V8 Supercars tested the soft tyre at the venue with its own Car of the Future prototype car on Thursday to evaluate its suitability for next year.
The circuit itself was widely lauded by the drivers after practice on Friday before the races revealed the difficulty of pulling off clean passing moves.
Describing the short course as “quite hard to pass” on, third place finisher in Races 13 and 14, Fabian Coulthard, believes that moving to the full 5.4km layout could open up more overtaking opportunities.
“I’m a fan of the long circuit; they’ve got a good couple of corners out the back there and into the hairpin,” he said having run the extended layout during a pre-event promotional drive day in the Holden COTF prototype.

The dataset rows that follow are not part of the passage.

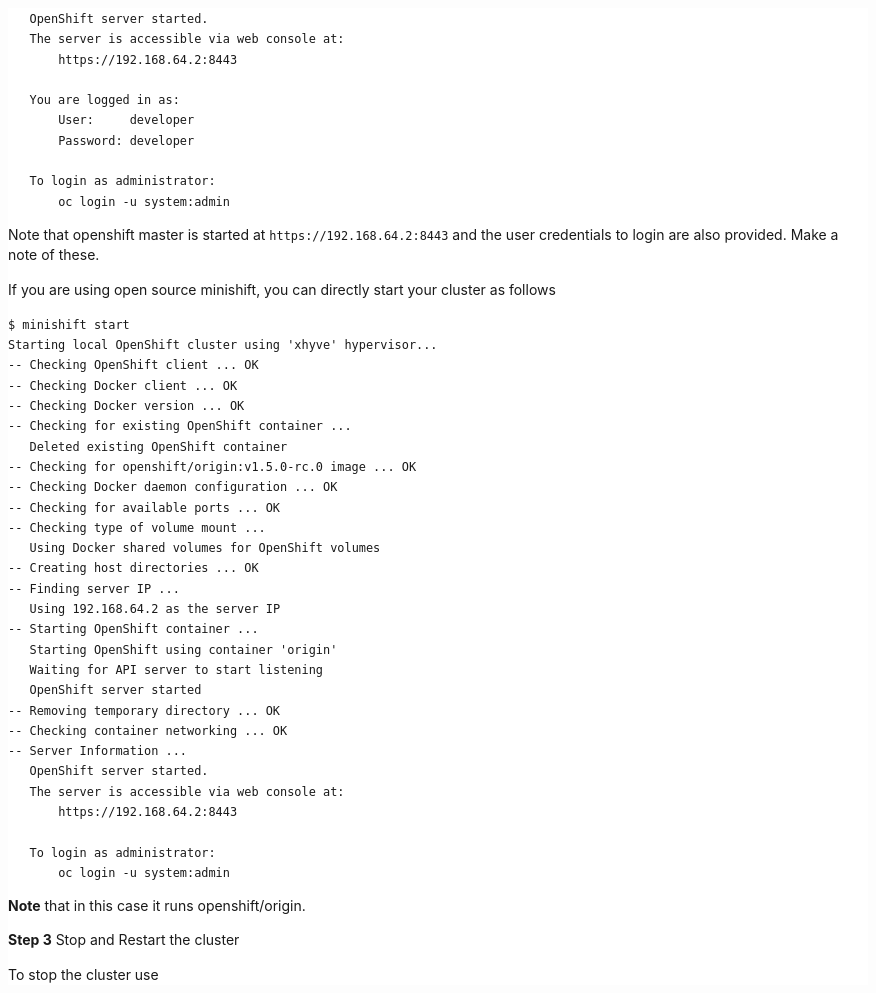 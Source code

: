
 ```
   OpenShift server started.
   The server is accessible via web console at:
       https://192.168.64.2:8443

   You are logged in as:
       User:     developer
       Password: developer

   To login as administrator:
       oc login -u system:admin
```

Note that openshift master is started at `https://192.168.64.2:8443` and the user credentials to login are also provided. Make a note of these.

If you are using open source minishift, you can directly start your cluster as follows

```
$ minishift start
Starting local OpenShift cluster using 'xhyve' hypervisor...
-- Checking OpenShift client ... OK
-- Checking Docker client ... OK
-- Checking Docker version ... OK
-- Checking for existing OpenShift container ... 
   Deleted existing OpenShift container
-- Checking for openshift/origin:v1.5.0-rc.0 image ... OK
-- Checking Docker daemon configuration ... OK
-- Checking for available ports ... OK
-- Checking type of volume mount ... 
   Using Docker shared volumes for OpenShift volumes
-- Creating host directories ... OK
-- Finding server IP ... 
   Using 192.168.64.2 as the server IP
-- Starting OpenShift container ... 
   Starting OpenShift using container 'origin'
   Waiting for API server to start listening
   OpenShift server started
-- Removing temporary directory ... OK
-- Checking container networking ... OK
-- Server Information ... 
   OpenShift server started.
   The server is accessible via web console at:
       https://192.168.64.2:8443

   To login as administrator:
       oc login -u system:admin
```

**Note** that in this case it runs openshift/origin.


**Step 3** Stop and Restart the cluster

To stop the cluster use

“I think that they’re two big passing opportunities that we could have if we ran the long circuit.”
Whincup meanwhile was keen to emphasise the drivers’ appreciation for the circuit’s attitude towards tailoring the venue to suit the V8 Supercars.
A variety of ‘inner kerbs’ were added to key corners on Wednesday in order to keep the cars off of the regular flat kerbs designed for Formula 1 and MotoGP competition.
“It’s so good coming to a circuit where we needed the kerbs fixed up and you guys put kerbs in that were high quality and painted them over night for us,” he said.
“We’re very grateful for that, we’re not used to it at all. Generally we want a gravel trap graded which would take 10 minutes of someone’s time and two litres of fuel and it’s hard work.”
The kerb solution hasn’t been completely without controversy however as, in the absence of a electronic detection system, Race Control has had to individually inform teams of transgressions.